═════ Supplied data

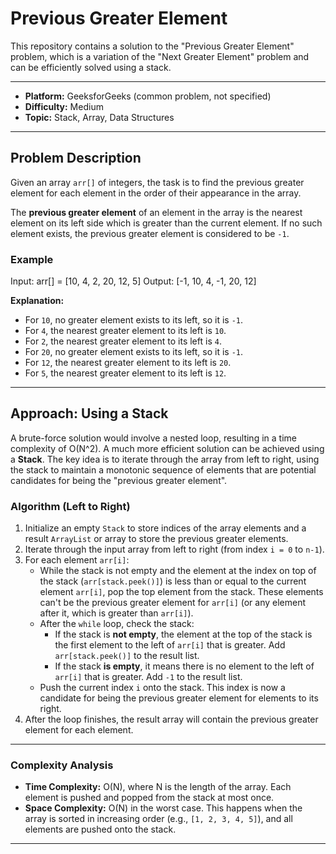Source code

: # Previous Greater Element

This repository contains a solution to the "Previous Greater Element" problem, which is a variation of the "Next Greater Element" problem and can be efficiently solved using a stack.

---

- **Platform:** GeeksforGeeks (common problem, not specified)
- **Difficulty:** Medium
- **Topic:** Stack, Array, Data Structures

---

## Problem Description

Given an array `arr[]` of integers, the task is to find the previous greater element for each element in the order of their appearance in the array.

The **previous greater element** of an element in the array is the nearest element on its left side which is greater than the current element. If no such element exists, the previous greater element is considered to be `-1`.

### Example
Input: arr[] = [10, 4, 2, 20, 12, 5]
Output: [-1, 10, 4, -1, 20, 12]

**Explanation:**
- For `10`, no greater element exists to its left, so it is `-1`.
- For `4`, the nearest greater element to its left is `10`.
- For `2`, the nearest greater element to its left is `4`.
- For `20`, no greater element exists to its left, so it is `-1`.
- For `12`, the nearest greater element to its left is `20`.
- For `5`, the nearest greater element to its left is `12`.

---

## Approach: Using a Stack

A brute-force solution would involve a nested loop, resulting in a time complexity of O(N^2). A much more efficient solution can be achieved using a **Stack**. The key idea is to iterate through the array from left to right, using the stack to maintain a monotonic sequence of elements that are potential candidates for being the "previous greater element".

### Algorithm (Left to Right)

1.  Initialize an empty `Stack` to store indices of the array elements and a result `ArrayList` or array to store the previous greater elements.
2.  Iterate through the input array from left to right (from index `i = 0` to `n-1`).
3.  For each element `arr[i]`:
    -   While the stack is not empty and the element at the index on top of the stack (`arr[stack.peek()]`) is less than or equal to the current element `arr[i]`, pop the top element from the stack. These elements can't be the previous greater element for `arr[i]` (or any element after it, which is greater than `arr[i]`).
    -   After the `while` loop, check the stack:
        -   If the stack is **not empty**, the element at the top of the stack is the first element to the left of `arr[i]` that is greater. Add `arr[stack.peek()]` to the result list.
        -   If the stack **is empty**, it means there is no element to the left of `arr[i]` that is greater. Add `-1` to the result list.
    -   Push the current index `i` onto the stack. This index is now a candidate for being the previous greater element for elements to its right.
4.  After the loop finishes, the result array will contain the previous greater element for each element.

---

### Complexity Analysis

-   **Time Complexity:** O(N), where N is the length of the array. Each element is pushed and popped from the stack at most once.
-   **Space Complexity:** O(N) in the worst case. This happens when the array is sorted in increasing order (e.g., `[1, 2, 3, 4, 5]`), and all elements are pushed onto the stack.

---
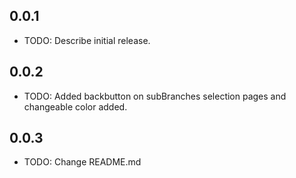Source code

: ## 0.0.1

* TODO: Describe initial release.

## 0.0.2

* TODO: Added backbutton on subBranches selection pages and changeable color added.

## 0.0.3

* TODO: Change README.md
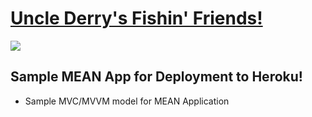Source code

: # [Uncle Derry's Fishin' Friends!](https://murmuring-basin-8090.herokuapp.com/#/)

![](http://i.somethingawful.com/cliff/ihateyou/page-119-02.jpg)

## Sample MEAN App for Deployment to Heroku!

- Sample MVC/MVVM model for MEAN Application

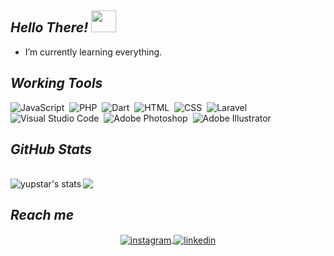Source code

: ## ***Hello There!*** <img src="https://user-images.githubusercontent.com/71871211/128218014-e4ee2b40-54dd-4ccd-99eb-2439f2f7adf7.gif" width="40" height="35"/>
<!-- <p align="left"> <img src="https://komarev.com/ghpvc/?username=yusptar&color=blueviolet" alt="Profile views" /> </p> -->
<!-- <img align="right" width="300em" height="300em" src="https://github.com/birobirobiro/birobirobiro/blob/master/animation_500_kv8i962g.gif?raw=true"/> -->
- I’m currently learning everything.

## ***Working Tools***

![JavaScript](https://img.shields.io/badge/-JavaScript-05122A?style=flat&logo=javascript)&nbsp;
![PHP](https://img.shields.io/badge/-PHP-05122A?style=flat&logo=PHP)&nbsp;
![Dart](https://img.shields.io/badge/-flutter-05122A?style=flat&logo=flutter)&nbsp;
![HTML](https://img.shields.io/badge/-HTML-05122A?style=flat&logo=HTML5)&nbsp;
![CSS](https://img.shields.io/badge/-CSS-05122A?style=flat&logo=CSS3&logoColor=1572B6)&nbsp;
![Laravel](https://img.shields.io/badge/-Laravel-05122A?style=flat&logo=laravel)&nbsp;
![Visual Studio Code](https://img.shields.io/badge/-VS%20Code-05122A?style=flat&logo=visual-studio-code&logoColor=007ACC)&nbsp;
![Adobe Photoshop](https://img.shields.io/badge/-Adobe%20Photoshop-05122A?style=flat&logo=adobe-photoshop)&nbsp;
![Adobe Illustrator](https://img.shields.io/badge/-Adobe%20Illustrator-05122A?style=flat&logo=adobe-illustrator)&nbsp;

## ***GitHub Stats***
<br>

<div>
  <a href="https://github-readme-stats.vercel.app/api/top-langs/?username=yusptar&hide=php&theme=swift">
    <img align="center"  src="https://github-readme-stats.vercel.app/api/top-langs/?username=yusptar&count_private=true&hide=c%23,html,asp.net,scss&theme=ayu-mirage" />
  </a>
  <a href="https://github-readme-stats.vercel.app/api?username=yusptar&theme=swift">
    <img align="left"  src="https://github-readme-stats.vercel.app/api?username=yusptar&show_icons=true&count_private=true&theme=ayu-mirage" alt="yupstar's stats"/>
  </a>
</div>

## ***Reach me***
  <p align="center" style="background:white">
    <a href="https://www.instagram.com/mchyush" target="_blank">
      <img align="center" src="https://img.shields.io/badge/-yusptar-05122A?style=flat&logo=instagram" alt="instagram"/>
    </a>
    <a href="https://www.linkedin.com/in/mchyush" target="_blank">
      <img align="center" src="https://img.shields.io/badge/-yusptar-05122A?style=flat&logo=linkedin" alt="linkedin"/>
    </a>
  </p>
  
<!-- <div>
  <p align="center" style="background:blue">
    <a href="https://www.instagram.com/mchyush" target="_blank">
   <img align="center" src="https://img.shields.io/badge/-yusptar-05122A?style=flat&logo=instagram" alt="instagram"/>
  </a>
  <a href="https://www.linkedin.com/in/mchyush" target="_blank">
    <img align="center" src="https://img.shields.io/badge/-yusptar-05122A?style=flat&logo=linkedin" alt="linkedin"/>
  </a>
  </p>
</div> -->


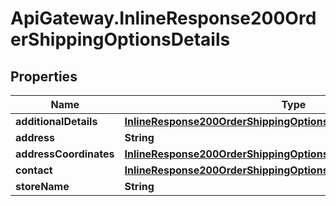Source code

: # ApiGateway.InlineResponse200OrderShippingOptionsDetails

## Properties

Name | Type | Description | Notes
------------ | ------------- | ------------- | -------------
**additionalDetails** | [**InlineResponse200OrderShippingOptionsDetailsAdditionalDetails**](InlineResponse200OrderShippingOptionsDetailsAdditionalDetails.md) |  | 
**address** | **String** |  | 
**addressCoordinates** | [**InlineResponse200OrderShippingOptionsDetailsAddressCoordinates**](InlineResponse200OrderShippingOptionsDetailsAddressCoordinates.md) |  | 
**contact** | [**InlineResponse200OrderShippingOptionsDetailsContact**](InlineResponse200OrderShippingOptionsDetailsContact.md) |  | 
**storeName** | **String** |  | 



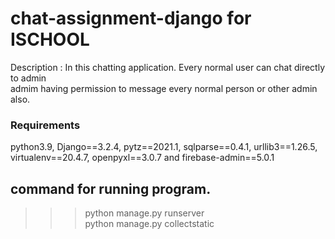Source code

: # chat-assignment-django for ISCHOOL 
Description : In this chatting application. Every normal user can chat directly to admin \
admim having permission to message every normal person or other admin also.

### Requirements
  python3.9,
  Django==3.2.4,
  pytz==2021.1,
  sqlparse==0.4.1,
  urllib3==1.26.5,
  virtualenv==20.4.7,
  openpyxl==3.0.7 and
  firebase-admin==5.0.1


## command for running program.
>>> python manage.py runserver \
>>> python manage.py collectstatic

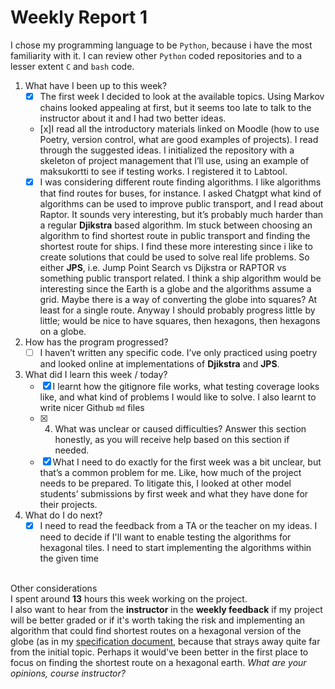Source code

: # Weekly Report 1
I chose my programming language to be `Python`, because i have the most familiarity with it. I can review other `Python` coded repositories and to a lesser extent `C` and `bash` code. <br />
1. What have I been up to this week? <br />
   - [x] The first week I decided to look at the available topics. Using Markov chains looked appealing at first, but it seems too late to talk to the instructor about it and I had two better ideas. <br />
   - [x]I read all the introductory materials linked on Moodle (how to use Poetry, version control, what are good examples of projects). I read through the suggested ideas. I initialized the repository with a skeleton of project management that I’ll use, using an example  of maksukortti to see if testing works. I registered it to Labtool.<br />
   - [x] I was considering different route finding algorithms. I like algorithms that find routes for buses, for instance. I asked Chatgpt what kind of algorithms can be used to improve public transport, and I read about Raptor. It sounds very interesting, but it’s probably much harder than a regular **Djikstra** based algorithm. Im stuck between choosing an algorithm to find shortest route in public transport and finding the shortest route for ships. I find these more interesting since i like to create solutions that could be used to solve real life problems. So either  **JPS**, i.e. Jump Point Search vs Dijkstra or RAPTOR vs something public transport related. I think a ship algorithm would be interesting since the Earth is a globe and the algorithms assume a grid. Maybe there is a way of converting the globe into squares? At least for a single route. Anyway I should probably progress little by little; would be nice to have squares, then hexagons, then hexagons on a globe. 
2. How has the program progressed? <br />
   - [ ] I haven’t written any specific code. I’ve only practiced using poetry and looked online at implementations of **Djikstra** and **JPS**.<br />
3. What did I learn this week / today? <br />
   - [x] I learnt how the gitignore file works, what testing coverage looks like, and what kind of problems I would like to solve. I also learnt to write nicer Github `md` files <br />
   - [x] 4. What was unclear or caused difficulties? Answer this section honestly, as you will receive help based on this section if needed.  <br />
   - [x] What I need to do exactly for the first week was a bit unclear, but that’s a common problem for me. Like, how much of the project needs to be prepared. To litigate this, I looked at other model students’ submissions by first week and what they have done for their projects. <br />
4. What do I do next? <br />
   - [x] I need to read the feedback from a TA or the teacher on my ideas. I need to decide if I'll want to enable testing the algorithms for hexagonal tiles. I need to start implementing the algorithms within the given time <br /><br />

Other considerations <br />
I spent around **13** hours this week working on the project. <br />
I also want to hear from the **instructor** in the **weekly feedback** if my project will be better graded or if it's worth taking the risk and implementing an algorithm that could find shortest routes on a hexagonal version of the globe (as in my [specification document](https://github.com/jakubgrad/Aineopintojen-harjoitusty-Algoritmit-ja-teko-ly-/blob/main/documentation/specification%20document.md), because that strays away quite far from the initial topic. Perhaps it would've been better in the first place to focus on finding the shortest route on a hexagonal earth. *What are your opinions, course instructor?*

══════════

Copy each line of the entries in which the string "yusptar" is found.

<!-- <p align="left"> <img src="https://komarev.com/ghpvc/?username=yusptar&color=blueviolet" alt="Profile views" /> </p> -->
  <a href="https://github-readme-stats.vercel.app/api/top-langs/?username=yusptar&hide=php&theme=swift">
    <img align="center"  src="https://github-readme-stats.vercel.app/api/top-langs/?username=yusptar&count_private=true&hide=c%23,html,asp.net,scss&theme=ayu-mirage" />
  <a href="https://github-readme-stats.vercel.app/api?username=yusptar&theme=swift">
    <img align="left"  src="https://github-readme-stats.vercel.app/api?username=yusptar&show_icons=true&count_private=true&theme=ayu-mirage" alt="yupstar's stats"/>
      <img align="center" src="https://img.shields.io/badge/-yusptar-05122A?style=flat&logo=instagram" alt="instagram"/>
      <img align="center" src="https://img.shields.io/badge/-yusptar-05122A?style=flat&logo=linkedin" alt="linkedin"/>
   <img align="center" src="https://img.shields.io/badge/-yusptar-05122A?style=flat&logo=instagram" alt="instagram"/>
    <img align="center" src="https://img.shields.io/badge/-yusptar-05122A?style=flat&logo=linkedin" alt="linkedin"/>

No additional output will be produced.